▸ Task brief
Wherever a line in the data below holds "newcommand", copy that line.

▸ Input

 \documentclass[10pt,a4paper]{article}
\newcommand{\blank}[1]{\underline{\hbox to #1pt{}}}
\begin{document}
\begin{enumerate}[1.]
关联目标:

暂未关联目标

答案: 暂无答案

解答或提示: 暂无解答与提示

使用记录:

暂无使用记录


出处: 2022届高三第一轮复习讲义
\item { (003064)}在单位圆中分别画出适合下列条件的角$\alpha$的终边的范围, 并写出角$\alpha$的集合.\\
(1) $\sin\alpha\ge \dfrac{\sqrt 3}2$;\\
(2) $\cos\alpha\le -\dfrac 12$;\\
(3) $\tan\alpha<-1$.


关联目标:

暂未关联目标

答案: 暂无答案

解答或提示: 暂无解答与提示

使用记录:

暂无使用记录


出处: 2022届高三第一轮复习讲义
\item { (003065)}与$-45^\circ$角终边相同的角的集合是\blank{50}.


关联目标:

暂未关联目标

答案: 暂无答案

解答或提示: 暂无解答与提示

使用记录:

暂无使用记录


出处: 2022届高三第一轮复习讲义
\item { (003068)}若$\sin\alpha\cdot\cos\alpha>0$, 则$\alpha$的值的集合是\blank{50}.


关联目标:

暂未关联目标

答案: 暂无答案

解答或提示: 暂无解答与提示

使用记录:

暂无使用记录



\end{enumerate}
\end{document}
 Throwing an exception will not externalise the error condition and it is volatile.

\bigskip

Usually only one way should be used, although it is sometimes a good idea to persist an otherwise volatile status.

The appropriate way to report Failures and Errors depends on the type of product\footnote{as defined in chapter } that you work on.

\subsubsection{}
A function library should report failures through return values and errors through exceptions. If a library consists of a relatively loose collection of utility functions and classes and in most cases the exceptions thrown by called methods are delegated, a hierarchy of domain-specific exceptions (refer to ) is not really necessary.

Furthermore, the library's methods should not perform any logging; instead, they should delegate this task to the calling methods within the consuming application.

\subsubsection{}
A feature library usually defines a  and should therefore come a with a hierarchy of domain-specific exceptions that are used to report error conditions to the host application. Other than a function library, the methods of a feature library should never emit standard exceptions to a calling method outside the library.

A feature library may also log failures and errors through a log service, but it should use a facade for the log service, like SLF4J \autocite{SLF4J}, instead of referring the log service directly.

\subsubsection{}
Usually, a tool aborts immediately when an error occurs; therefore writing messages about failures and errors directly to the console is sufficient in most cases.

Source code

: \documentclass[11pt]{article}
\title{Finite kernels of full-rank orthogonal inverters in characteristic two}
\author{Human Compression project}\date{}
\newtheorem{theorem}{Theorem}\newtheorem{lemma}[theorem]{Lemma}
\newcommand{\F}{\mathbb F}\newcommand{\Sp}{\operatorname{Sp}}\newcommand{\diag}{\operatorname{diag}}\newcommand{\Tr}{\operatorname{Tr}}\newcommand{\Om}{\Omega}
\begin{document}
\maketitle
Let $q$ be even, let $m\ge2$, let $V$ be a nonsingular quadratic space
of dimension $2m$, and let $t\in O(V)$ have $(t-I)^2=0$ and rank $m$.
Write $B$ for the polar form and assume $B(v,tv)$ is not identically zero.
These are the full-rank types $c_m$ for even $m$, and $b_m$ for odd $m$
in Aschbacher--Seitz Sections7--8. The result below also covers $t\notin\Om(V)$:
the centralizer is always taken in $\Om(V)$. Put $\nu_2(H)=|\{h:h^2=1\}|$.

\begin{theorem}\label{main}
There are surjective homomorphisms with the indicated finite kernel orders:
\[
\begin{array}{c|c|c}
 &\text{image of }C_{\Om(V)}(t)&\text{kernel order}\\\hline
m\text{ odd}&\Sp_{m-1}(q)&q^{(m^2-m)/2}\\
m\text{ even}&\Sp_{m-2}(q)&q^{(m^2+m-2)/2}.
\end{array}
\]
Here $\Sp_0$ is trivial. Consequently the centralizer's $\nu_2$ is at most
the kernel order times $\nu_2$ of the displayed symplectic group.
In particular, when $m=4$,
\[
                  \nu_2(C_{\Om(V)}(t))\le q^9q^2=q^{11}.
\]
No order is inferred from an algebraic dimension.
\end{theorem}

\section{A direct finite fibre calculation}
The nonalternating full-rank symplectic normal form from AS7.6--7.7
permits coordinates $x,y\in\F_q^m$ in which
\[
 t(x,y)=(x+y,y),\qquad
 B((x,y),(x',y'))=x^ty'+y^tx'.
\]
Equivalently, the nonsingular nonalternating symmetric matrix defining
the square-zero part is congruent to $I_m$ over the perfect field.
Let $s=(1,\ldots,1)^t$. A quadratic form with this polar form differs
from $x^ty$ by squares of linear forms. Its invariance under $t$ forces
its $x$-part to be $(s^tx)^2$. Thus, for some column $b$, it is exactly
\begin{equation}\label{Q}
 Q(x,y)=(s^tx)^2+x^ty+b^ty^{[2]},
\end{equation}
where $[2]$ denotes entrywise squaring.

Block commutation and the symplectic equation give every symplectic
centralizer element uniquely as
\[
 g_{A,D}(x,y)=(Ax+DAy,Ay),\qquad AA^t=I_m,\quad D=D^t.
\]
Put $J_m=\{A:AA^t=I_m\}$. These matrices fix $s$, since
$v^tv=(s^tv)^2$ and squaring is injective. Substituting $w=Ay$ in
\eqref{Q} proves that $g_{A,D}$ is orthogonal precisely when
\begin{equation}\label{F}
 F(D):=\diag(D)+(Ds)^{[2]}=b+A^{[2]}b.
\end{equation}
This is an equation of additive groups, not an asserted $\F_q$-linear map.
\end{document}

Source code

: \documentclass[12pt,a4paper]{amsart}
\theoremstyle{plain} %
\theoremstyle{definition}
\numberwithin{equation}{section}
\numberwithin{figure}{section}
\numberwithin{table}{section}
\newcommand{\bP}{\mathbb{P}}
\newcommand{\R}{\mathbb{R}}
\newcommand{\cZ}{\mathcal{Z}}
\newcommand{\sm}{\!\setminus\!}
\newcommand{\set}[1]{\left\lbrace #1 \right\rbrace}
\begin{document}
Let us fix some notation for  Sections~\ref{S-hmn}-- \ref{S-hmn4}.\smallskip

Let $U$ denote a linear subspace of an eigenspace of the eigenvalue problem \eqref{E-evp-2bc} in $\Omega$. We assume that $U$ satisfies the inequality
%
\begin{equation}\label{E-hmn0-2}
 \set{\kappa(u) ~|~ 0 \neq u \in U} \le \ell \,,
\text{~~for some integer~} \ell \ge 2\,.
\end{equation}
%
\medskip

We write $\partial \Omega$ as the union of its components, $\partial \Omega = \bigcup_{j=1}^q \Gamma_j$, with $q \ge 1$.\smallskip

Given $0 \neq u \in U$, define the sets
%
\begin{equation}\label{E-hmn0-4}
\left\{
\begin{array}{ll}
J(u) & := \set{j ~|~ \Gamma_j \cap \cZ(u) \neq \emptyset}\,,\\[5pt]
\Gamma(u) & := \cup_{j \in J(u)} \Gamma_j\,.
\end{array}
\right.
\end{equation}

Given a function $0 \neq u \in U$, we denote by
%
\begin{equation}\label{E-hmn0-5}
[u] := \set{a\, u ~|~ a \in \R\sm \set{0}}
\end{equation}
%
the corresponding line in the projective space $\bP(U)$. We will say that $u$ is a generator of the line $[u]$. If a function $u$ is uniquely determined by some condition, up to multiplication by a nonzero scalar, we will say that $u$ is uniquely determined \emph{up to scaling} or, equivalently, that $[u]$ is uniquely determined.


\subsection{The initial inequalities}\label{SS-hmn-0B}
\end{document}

▸ Output
\newcommand{\blank}[1]{\underline{\hbox to #1pt{}}}
\newcommand{\F}{\mathbb F}\newcommand{\Sp}{\operatorname{Sp}}\newcommand{\diag}{\operatorname{diag}}\newcommand{\Tr}{\operatorname{Tr}}\newcommand{\Om}{\Omega}
\newcommand{\bP}{\mathbb{P}}
\newcommand{\R}{\mathbb{R}}
\newcommand{\cZ}{\mathcal{Z}}
\newcommand{\sm}{\!\setminus\!}
\newcommand{\set}[1]{\left\lbrace #1 \right\rbrace}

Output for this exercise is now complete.